Nature abhors a vacuum. So, too does the challenging field of e-Discovery, where data sources are growing in number and complexity in inverse proportion to storage costs. The phenomenon has some litigants grappling with the astronomical costs associated with mining mountains of electronically stored information (ESI) to find what they need. Filling that vacuum is a nascent methodology called technology-assisted review that has the potential to modernize document review processes and significantly reduce associated costs.
TAR (also known as computer-assisted review or predictive coding) is a process for prioritizing or coding a collection of documents using computer programs to quickly and efficiently search large amounts of data for data that meet specific requirements. Some TAR methods use training sets to establish algorithms capable of distinguishing relevant from non-relevant documents. Other TAR methods systematically devise rules that emulate human reviewers’ decision-making process. Both use sampling techniques or statistical models to guide the process and measure effectiveness.
In a 2012 RAND study ("Where the Money Goes: Understanding Litigant Expenditures for Producing Electronic Discovery") document review accounted for 73 percent of e-Discovery costs in the 49 cases studied, which included traditional lawsuits and regulatory investigations. The study indicated that although there is scant research on the issue, evidence suggests that the costs of predictive coding are likely to be substantially lower than the costs of human review due to the reduction of in-person hours needed for large-scale production.
The study also concluded that the “exponential growth in digital information, which shows no signs of slowing, makes computer-categorized review strategy, such as predictive coding, not only a cost effective choice, but perhaps the only reasonable way to handle many large-scale productions.”
Last year, the courts began recognizing computer-assisted review as an acceptable way to search for relevant ESI in appropriate cases. In one notable case last October (EORHB v. HOA Holdings LLC), the court directed the parties to use predictive coding, and in a later ruling directed both parties to use the same vendor and document repository.
“These decisions on TAR indicate a court’s willingness to entertain new technology such as predictive coding to expedite and make the discovery collection process more cost-efficient,” said Paul Burns, senior counsel at Procopio, Cory, Hargreaves & Savitch LLP, and a nationally recognized e-Discovery expert. “It reflects a trend that the court will approve a stipulation that the parties will use TAR.”
Burns cautioned that TAR should not be applied across the board, but in appropriate cases it may be a reasonable way to conduct discovery. Lawyers and support teams will also need to achieve a certain comfort level as they learn the pros, cons, limits and benefits.
“As the artificial intelligence aspects of the software improve, the number of cases where it’s appropriate will increase over time,” he said.
Burns also serves as pro-bono general counsel for The Sedona Conference, a legal think tank. A member of its executive committee, he said he is working with an e-Discovery board comprised of various constituents, including defense and plaintiff attorneys, academics and advisory board judges, to draft practical guidelines and establish a protocol that will satisfy the requesting parties' concerns while allowing the responding party similar latitude in deciding on how to conduct its own discovery process.
To address defensibility, one of the biggest concerns of using TAR, The Sedona Conference commentary, which Burns estimates will be available for public review and comment in the fall, will also establish guidelines that define when the challenge to results is appropriate and what the appropriate scope of judicial review should be.
“Part of the process for counsel in deciding whether to use TAR is to consider the probability that the use is likely to be challenged if you don’t have consent or stipulation from the opposing side, the extent to which there is anticipated costly litigation over having to defend the methodology, and the risk of having to re-do discovery collection search and review a second time if the judge doesn’t like the way it was done with the TAR tool,” Burns said. “It’s one of the risk factors that has to be considered.”

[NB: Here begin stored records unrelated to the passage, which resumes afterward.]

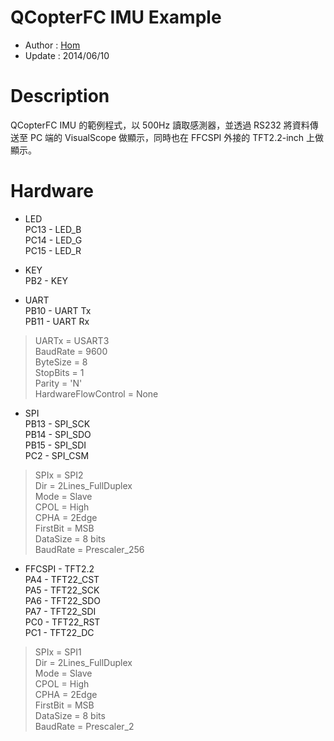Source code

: QCopterFC IMU Example
========
* Author  : [Hom](http://about.me/Hom)
* Update  : 2014/06/10

Description
========
QCopterFC IMU 的範例程式，以 500Hz 讀取感測器，並透過 RS232 將資料傳送至 PC 端的 VisualScope 做顯示，同時也在 FFCSPI 外接的 TFT2.2-inch 上做顯示。

Hardware
========
* LED  
PC13 - LED_B  
PC14 - LED_G  
PC15 - LED_R  

* KEY  
PB2  - KEY  

* UART  
PB10 - UART Tx  
PB11 - UART Rx  
> UARTx = USART3  
> BaudRate = 9600  
> ByteSize = 8  
> StopBits = 1  
> Parity = 'N'  
> HardwareFlowControl = None  

* SPI  
PB13 - SPI_SCK  
PB14 - SPI_SDO  
PB15 - SPI_SDI  
PC2  - SPI_CSM  
> SPIx = SPI2  
> Dir = 2Lines_FullDuplex  
> Mode = Slave  
> CPOL = High  
> CPHA = 2Edge  
> FirstBit = MSB  
> DataSize = 8 bits  
> BaudRate = Prescaler_256  

* FFCSPI - TFT2.2  
PA4 - TFT22_CST  
PA5 - TFT22_SCK  
PA6 - TFT22_SDO  
PA7 - TFT22_SDI  
PC0 - TFT22_RST  
PC1 - TFT22_DC  
> SPIx = SPI1  
> Dir = 2Lines_FullDuplex  
> Mode = Slave  
> CPOL = High  
> CPHA = 2Edge  
> FirstBit = MSB  
> DataSize = 8 bits  
> BaudRate = Prescaler_2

Although TAR is a nascent technology, according to Burns there is an ever-increasing demand from in-house counsel to use it.
“They recognize the potential for savings and are demanding their outside counsels become knowledgeable, familiar and comfortable with TAR and to realize that we’re not going to get perfection in review and production of discovery.”
Burns dismissed the notion that one barrier to widespread use is resistance from law firms that would stand to lose a historical revenue stream.
“I believe my colleagues at the bar will always want to do what is best for the client and wouldn’t want to be in a position where they’re charging clients more than what needs to be done in a case prudently,” Burns said. “Faced with the challenge of reviewing millions of documents, lawyers would welcome a reliable — capable of validation and verification — technology tool to make the process more efficient. I don’t think the driver is loss of revenue to a firm. I think the driver is fear of whether or not the software reviewing process is going to work and be accurate.”